* **WORK TO COMPLETE**
Only lines containing the string "client" belong in the answer; copy all of them from the entries.

* **GIVEN DATA**
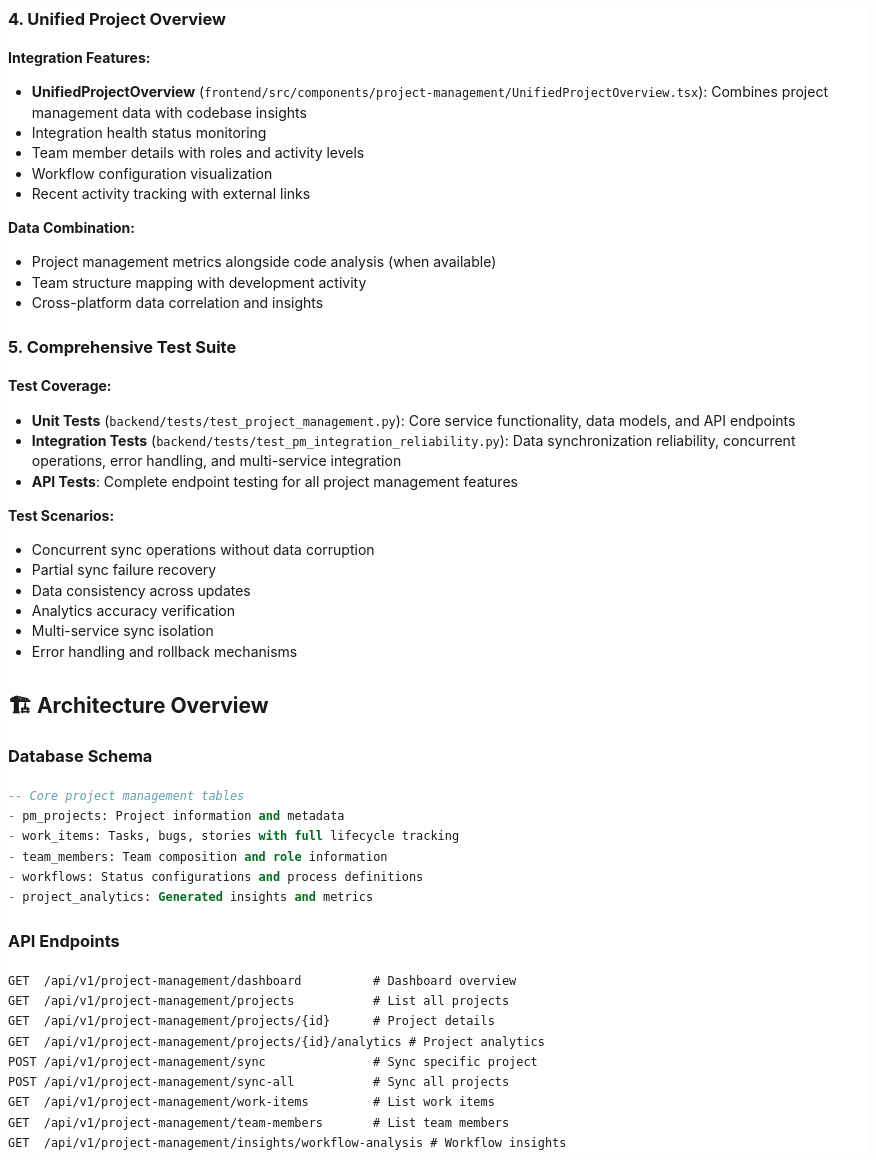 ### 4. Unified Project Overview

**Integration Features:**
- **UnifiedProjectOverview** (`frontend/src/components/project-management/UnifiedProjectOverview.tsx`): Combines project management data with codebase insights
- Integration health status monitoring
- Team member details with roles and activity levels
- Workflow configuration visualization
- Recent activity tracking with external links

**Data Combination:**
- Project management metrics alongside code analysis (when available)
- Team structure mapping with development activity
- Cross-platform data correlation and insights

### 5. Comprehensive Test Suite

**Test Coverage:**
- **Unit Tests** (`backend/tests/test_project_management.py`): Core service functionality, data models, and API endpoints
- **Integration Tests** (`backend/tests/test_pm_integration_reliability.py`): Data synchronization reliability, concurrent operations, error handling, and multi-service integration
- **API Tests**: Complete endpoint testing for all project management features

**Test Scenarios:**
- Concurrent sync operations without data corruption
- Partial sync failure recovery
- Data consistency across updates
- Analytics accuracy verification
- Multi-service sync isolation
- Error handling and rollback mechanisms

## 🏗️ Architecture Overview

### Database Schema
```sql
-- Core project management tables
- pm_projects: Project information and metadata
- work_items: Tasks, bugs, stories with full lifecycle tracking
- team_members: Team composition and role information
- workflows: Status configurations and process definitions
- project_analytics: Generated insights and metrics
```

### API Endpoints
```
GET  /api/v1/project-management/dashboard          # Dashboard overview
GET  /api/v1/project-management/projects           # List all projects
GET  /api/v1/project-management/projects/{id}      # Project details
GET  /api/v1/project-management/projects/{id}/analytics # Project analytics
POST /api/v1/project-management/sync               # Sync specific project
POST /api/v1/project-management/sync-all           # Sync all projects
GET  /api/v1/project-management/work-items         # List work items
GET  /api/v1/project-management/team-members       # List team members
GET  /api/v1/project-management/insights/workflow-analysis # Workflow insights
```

---

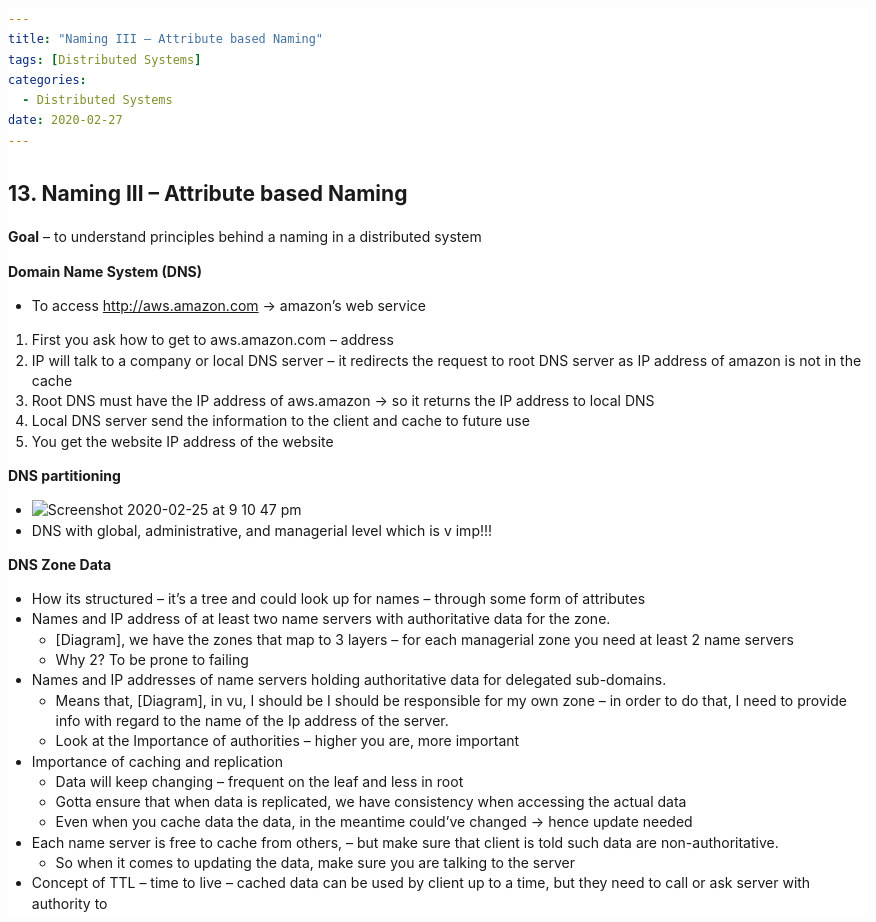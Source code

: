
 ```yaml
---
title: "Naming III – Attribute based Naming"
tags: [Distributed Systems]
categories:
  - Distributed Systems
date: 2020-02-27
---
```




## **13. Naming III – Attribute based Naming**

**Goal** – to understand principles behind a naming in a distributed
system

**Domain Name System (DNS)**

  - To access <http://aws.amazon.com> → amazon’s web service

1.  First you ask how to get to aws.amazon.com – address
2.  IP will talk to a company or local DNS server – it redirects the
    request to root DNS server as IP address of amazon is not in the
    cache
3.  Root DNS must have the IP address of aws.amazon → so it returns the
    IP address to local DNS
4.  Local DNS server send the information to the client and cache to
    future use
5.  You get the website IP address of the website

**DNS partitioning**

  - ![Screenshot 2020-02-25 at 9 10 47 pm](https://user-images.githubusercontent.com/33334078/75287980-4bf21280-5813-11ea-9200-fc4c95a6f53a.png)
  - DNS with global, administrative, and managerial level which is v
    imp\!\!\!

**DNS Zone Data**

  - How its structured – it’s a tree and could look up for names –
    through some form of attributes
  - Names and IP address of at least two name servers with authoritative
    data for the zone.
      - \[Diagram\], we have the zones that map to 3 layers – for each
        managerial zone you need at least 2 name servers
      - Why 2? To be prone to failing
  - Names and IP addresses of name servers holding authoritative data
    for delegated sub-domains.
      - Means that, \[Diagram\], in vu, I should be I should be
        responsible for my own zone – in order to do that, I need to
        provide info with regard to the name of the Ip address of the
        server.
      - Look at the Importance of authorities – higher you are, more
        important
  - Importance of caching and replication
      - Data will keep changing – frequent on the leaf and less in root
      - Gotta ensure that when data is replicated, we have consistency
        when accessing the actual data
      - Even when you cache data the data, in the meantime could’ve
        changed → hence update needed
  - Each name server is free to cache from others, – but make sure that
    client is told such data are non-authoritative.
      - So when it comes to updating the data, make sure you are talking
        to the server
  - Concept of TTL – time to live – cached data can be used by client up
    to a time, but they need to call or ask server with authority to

* **RESULT OF THE EXERCISE**
4.  Local DNS server send the information to the client and cache to
    client is told such data are non-authoritative.
  - Concept of TTL – time to live – cached data can be used by client up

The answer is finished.